Closed port in Türkiye haunts Brazilian exporters

The earthquake that hit Turkey and Syria at the beginning of the week caused material and human damage. The Turkish port of Iskenderun, an important gateway for Brazilian cotton to Turkey, was hit by a fire and is closed. Brazilian cotton exporters are worried, as the country is the fifth main destination for Brazil’s cotton exports. In 2022, 221 thousand tons of feather were sent to that market, corresponding to 13% of total shipments for the year. The region affected by the earthquake is home to a large number of companies in the Turkish textile sector, one of the country’s main cotton consumption centers. The reconstruction of the site and the resumption of normality in business are uncertain.

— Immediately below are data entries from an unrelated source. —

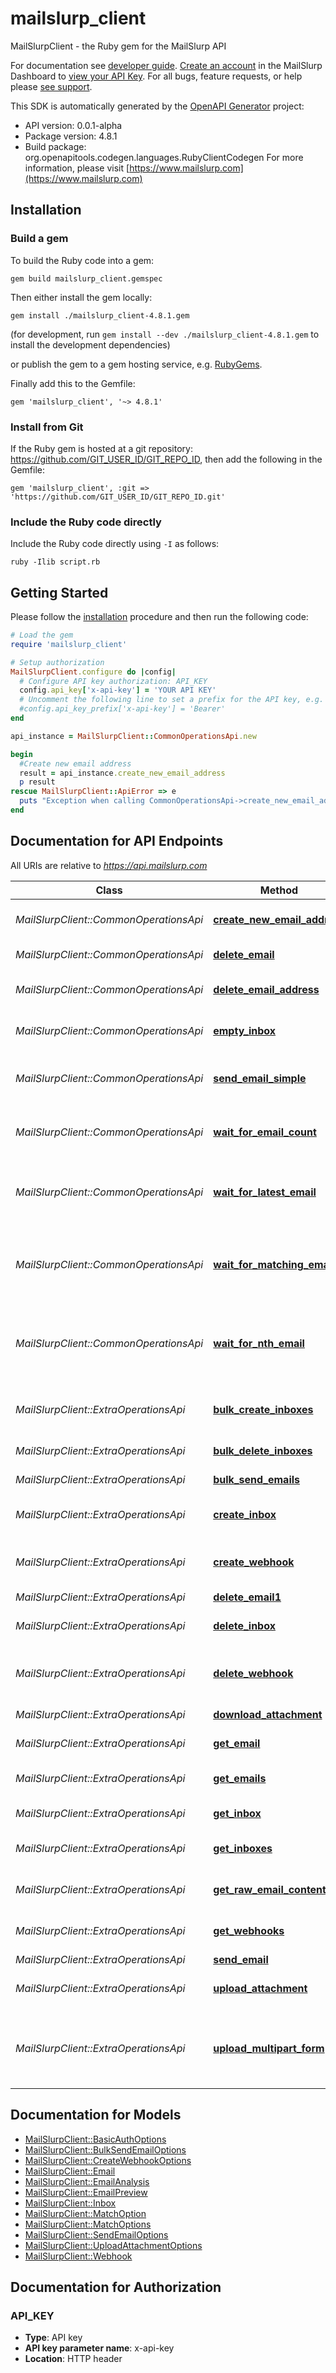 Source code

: # mailslurp_client

MailSlurpClient - the Ruby gem for the MailSlurp API

For documentation see [developer guide](https://www.mailslurp.com/developers). [Create an account](https://app.mailslurp.com) in the MailSlurp Dashboard to [view your API Key](https://app). For all bugs, feature requests, or help please [see support](https://www.mailslurp.com/support/).

This SDK is automatically generated by the [OpenAPI Generator](https://openapi-generator.tech) project:

- API version: 0.0.1-alpha
- Package version: 4.8.1
- Build package: org.openapitools.codegen.languages.RubyClientCodegen
For more information, please visit [https://www.mailslurp.com](https://www.mailslurp.com)

## Installation

### Build a gem

To build the Ruby code into a gem:

```shell
gem build mailslurp_client.gemspec
```

Then either install the gem locally:

```shell
gem install ./mailslurp_client-4.8.1.gem
```
(for development, run `gem install --dev ./mailslurp_client-4.8.1.gem` to install the development dependencies)

or publish the gem to a gem hosting service, e.g. [RubyGems](https://rubygems.org/).

Finally add this to the Gemfile:

    gem 'mailslurp_client', '~> 4.8.1'

### Install from Git

If the Ruby gem is hosted at a git repository: https://github.com/GIT_USER_ID/GIT_REPO_ID, then add the following in the Gemfile:

    gem 'mailslurp_client', :git => 'https://github.com/GIT_USER_ID/GIT_REPO_ID.git'

### Include the Ruby code directly

Include the Ruby code directly using `-I` as follows:

```shell
ruby -Ilib script.rb
```

## Getting Started

Please follow the [installation](#installation) procedure and then run the following code:
```ruby
# Load the gem
require 'mailslurp_client'

# Setup authorization
MailSlurpClient.configure do |config|
  # Configure API key authorization: API_KEY
  config.api_key['x-api-key'] = 'YOUR API KEY'
  # Uncomment the following line to set a prefix for the API key, e.g. 'Bearer' (defaults to nil)
  #config.api_key_prefix['x-api-key'] = 'Bearer'
end

api_instance = MailSlurpClient::CommonOperationsApi.new

begin
  #Create new email address
  result = api_instance.create_new_email_address
  p result
rescue MailSlurpClient::ApiError => e
  puts "Exception when calling CommonOperationsApi->create_new_email_address: #{e}"
end

```

## Documentation for API Endpoints

All URIs are relative to *https://api.mailslurp.com*

Class | Method | HTTP request | Description
------------ | ------------- | ------------- | -------------
*MailSlurpClient::CommonOperationsApi* | [**create_new_email_address**](docs/CommonOperationsApi.md#create_new_email_address) | **POST** /newEmailAddress | Create new email address
*MailSlurpClient::CommonOperationsApi* | [**delete_email**](docs/CommonOperationsApi.md#delete_email) | **DELETE** /deleteEmail | Delete an email
*MailSlurpClient::CommonOperationsApi* | [**delete_email_address**](docs/CommonOperationsApi.md#delete_email_address) | **DELETE** /deleteEmailAddress | Delete email address and its emails
*MailSlurpClient::CommonOperationsApi* | [**empty_inbox**](docs/CommonOperationsApi.md#empty_inbox) | **DELETE** /emptyInbox | Delete all emails in an inbox
*MailSlurpClient::CommonOperationsApi* | [**send_email_simple**](docs/CommonOperationsApi.md#send_email_simple) | **POST** /sendEmail | Send an email from a random email address
*MailSlurpClient::CommonOperationsApi* | [**wait_for_email_count**](docs/CommonOperationsApi.md#wait_for_email_count) | **GET** /waitForEmailCount | Wait for and return count number of emails 
*MailSlurpClient::CommonOperationsApi* | [**wait_for_latest_email**](docs/CommonOperationsApi.md#wait_for_latest_email) | **GET** /waitForLatestEmail | Fetch inbox's latest email or if empty wait for email to arrive
*MailSlurpClient::CommonOperationsApi* | [**wait_for_matching_email**](docs/CommonOperationsApi.md#wait_for_matching_email) | **POST** /waitForMatchingEmails | Wait or return list of emails that match simple matching patterns
*MailSlurpClient::CommonOperationsApi* | [**wait_for_nth_email**](docs/CommonOperationsApi.md#wait_for_nth_email) | **GET** /waitForNthEmail | Wait for or fetch the email with a given index in the inbox specified
*MailSlurpClient::ExtraOperationsApi* | [**bulk_create_inboxes**](docs/ExtraOperationsApi.md#bulk_create_inboxes) | **POST** /bulk/inboxes | Bulk create Inboxes (email addresses)
*MailSlurpClient::ExtraOperationsApi* | [**bulk_delete_inboxes**](docs/ExtraOperationsApi.md#bulk_delete_inboxes) | **DELETE** /bulk/inboxes | Bulk Delete Inboxes
*MailSlurpClient::ExtraOperationsApi* | [**bulk_send_emails**](docs/ExtraOperationsApi.md#bulk_send_emails) | **POST** /bulk/send | Bulk Send Emails
*MailSlurpClient::ExtraOperationsApi* | [**create_inbox**](docs/ExtraOperationsApi.md#create_inbox) | **POST** /inboxes | Create an Inbox (email address)
*MailSlurpClient::ExtraOperationsApi* | [**create_webhook**](docs/ExtraOperationsApi.md#create_webhook) | **POST** /inboxes/{inboxId}/webhooks | Attach a WebHook URL to an inbox
*MailSlurpClient::ExtraOperationsApi* | [**delete_email1**](docs/ExtraOperationsApi.md#delete_email1) | **DELETE** /emails/{emailId} | Delete Email
*MailSlurpClient::ExtraOperationsApi* | [**delete_inbox**](docs/ExtraOperationsApi.md#delete_inbox) | **DELETE** /inboxes/{inboxId} | Delete Inbox / Email Address
*MailSlurpClient::ExtraOperationsApi* | [**delete_webhook**](docs/ExtraOperationsApi.md#delete_webhook) | **DELETE** /inboxes/{inboxId}/webhooks/{webhookId} | Delete and disable a WebHook for an Inbox
*MailSlurpClient::ExtraOperationsApi* | [**download_attachment**](docs/ExtraOperationsApi.md#download_attachment) | **GET** /emails/{emailId}/attachments/{attachmentId} | Get email attachment
*MailSlurpClient::ExtraOperationsApi* | [**get_email**](docs/ExtraOperationsApi.md#get_email) | **GET** /emails/{emailId} | Get Email Content
*MailSlurpClient::ExtraOperationsApi* | [**get_emails**](docs/ExtraOperationsApi.md#get_emails) | **GET** /inboxes/{inboxId}/emails | List Emails in an Inbox / EmailAddress
*MailSlurpClient::ExtraOperationsApi* | [**get_inbox**](docs/ExtraOperationsApi.md#get_inbox) | **GET** /inboxes/{inboxId} | Get Inbox / EmailAddress
*MailSlurpClient::ExtraOperationsApi* | [**get_inboxes**](docs/ExtraOperationsApi.md#get_inboxes) | **GET** /inboxes | List Inboxes / Email Addresses
*MailSlurpClient::ExtraOperationsApi* | [**get_raw_email_contents**](docs/ExtraOperationsApi.md#get_raw_email_contents) | **GET** /emails/{emailId}/raw | Get Raw Email Content
*MailSlurpClient::ExtraOperationsApi* | [**get_webhooks**](docs/ExtraOperationsApi.md#get_webhooks) | **GET** /inboxes/{inboxId}/webhooks | Get all WebHooks for an Inbox
*MailSlurpClient::ExtraOperationsApi* | [**send_email**](docs/ExtraOperationsApi.md#send_email) | **POST** /inboxes/{inboxId} | Send Email
*MailSlurpClient::ExtraOperationsApi* | [**upload_attachment**](docs/ExtraOperationsApi.md#upload_attachment) | **POST** /attachments | Upload an attachment for sending
*MailSlurpClient::ExtraOperationsApi* | [**upload_multipart_form**](docs/ExtraOperationsApi.md#upload_multipart_form) | **POST** /attachments/multipart | Upload an attachment for sending using Multipart Form


## Documentation for Models

 - [MailSlurpClient::BasicAuthOptions](docs/BasicAuthOptions.md)
 - [MailSlurpClient::BulkSendEmailOptions](docs/BulkSendEmailOptions.md)
 - [MailSlurpClient::CreateWebhookOptions](docs/CreateWebhookOptions.md)
 - [MailSlurpClient::Email](docs/Email.md)
 - [MailSlurpClient::EmailAnalysis](docs/EmailAnalysis.md)
 - [MailSlurpClient::EmailPreview](docs/EmailPreview.md)
 - [MailSlurpClient::Inbox](docs/Inbox.md)
 - [MailSlurpClient::MatchOption](docs/MatchOption.md)
 - [MailSlurpClient::MatchOptions](docs/MatchOptions.md)
 - [MailSlurpClient::SendEmailOptions](docs/SendEmailOptions.md)
 - [MailSlurpClient::UploadAttachmentOptions](docs/UploadAttachmentOptions.md)
 - [MailSlurpClient::Webhook](docs/Webhook.md)


## Documentation for Authorization


### API_KEY

- **Type**: API key
- **API key parameter name**: x-api-key
- **Location**: HTTP header

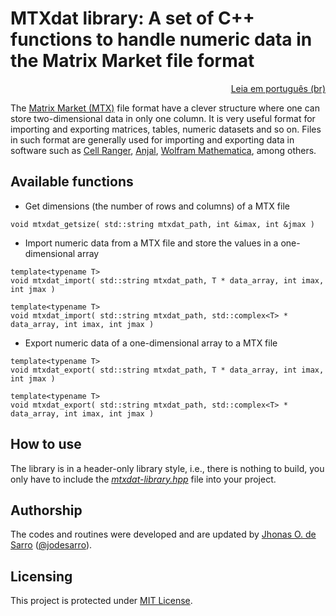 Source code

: # MTXdat library: A set of C++ functions to handle numeric data in the Matrix Market file format

<p align="right"><a href="README.pt-br.md">Leia em português (br)</a></p>

The [Matrix Market (MTX)](https://math.nist.gov/MatrixMarket/formats.html) file format have a clever structure where one can store two-dimensional data in only one column. It is very useful format for importing and exporting matrices, tables, numeric datasets and so on. Files in such format are generally used for importing and exporting data in software such as [Cell Ranger](https://support.10xgenomics.com/single-cell-gene-expression/software/pipelines/latest/what-is-cell-ranger), [Anjal](http://murasu.com/murasu-anjal/), [Wolfram Mathematica](https://reference.wolfram.com/language/ref/format/MTX.html), among others.

## Available functions

- Get dimensions (the number of rows and columns) of a MTX file
```
void mtxdat_getsize( std::string mtxdat_path, int &imax, int &jmax )
```

- Import numeric data from a MTX file and store the values in a one-dimensional array
```
template<typename T>
void mtxdat_import( std::string mtxdat_path, T * data_array, int imax, int jmax )

template<typename T>
void mtxdat_import( std::string mtxdat_path, std::complex<T> * data_array, int imax, int jmax )
```

- Export numeric data of a one-dimensional array to a MTX file
```
template<typename T>
void mtxdat_export( std::string mtxdat_path, T * data_array, int imax, int jmax )

template<typename T>
void mtxdat_export( std::string mtxdat_path, std::complex<T> * data_array, int imax, int jmax )
```

## How to use

The library is in a header-only library style, i.e., there is nothing to build, you only have to include the <a href="mtxdat-library.hpp">*mtxdat-library.hpp*</a> file into your project.

## Authorship

The codes and routines were developed and are updated by <a href="https://www.researchgate.net/profile/Jhonas-de-Sarro">Jhonas O. de Sarro</a> ([@jodesarro]( https://github.com/jodesarro )).

## Licensing

This project is protected under <a href="LICENSE">MIT License</a>.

The National Association of Cotton Exporters (Anea) does not have an estimate of how many ships with containers of cotton wool are en route to Turkey. Brazilian and Turkish traders are exchanging preliminary information about the impacts, and there is particular concern about the city of Karamamaras, which was one of the epicenters of the earthquake.

The Port of Iskenderun is controlled by Turkey’s General Directorate of Maritime Affairs, which reported on Twitter that the fire had been controlled, but that services were unavailable. Waiting ships must proceed to other facilities, and there are no obstacles to operations at other port facilities in the Gulf. A.P. Moller Maersk, one of the largest shipping companies in the world, said it will not be able to deliver cargo that is currently in the waters bound for the Port of Iskenderun, but that it will keep containers in nearby ports and hubs for the next three weeks, no extra costs. The company offered agreements to change the destination of cargo to other ports in Turkey, with repackaging, operational and administrative fees. To divert cargo to ports outside of Turkey, Maersk will waive these charges, but customers will be responsible for re-stevedoring and extra relocation costs, in addition to the sea freight difference at the new destination.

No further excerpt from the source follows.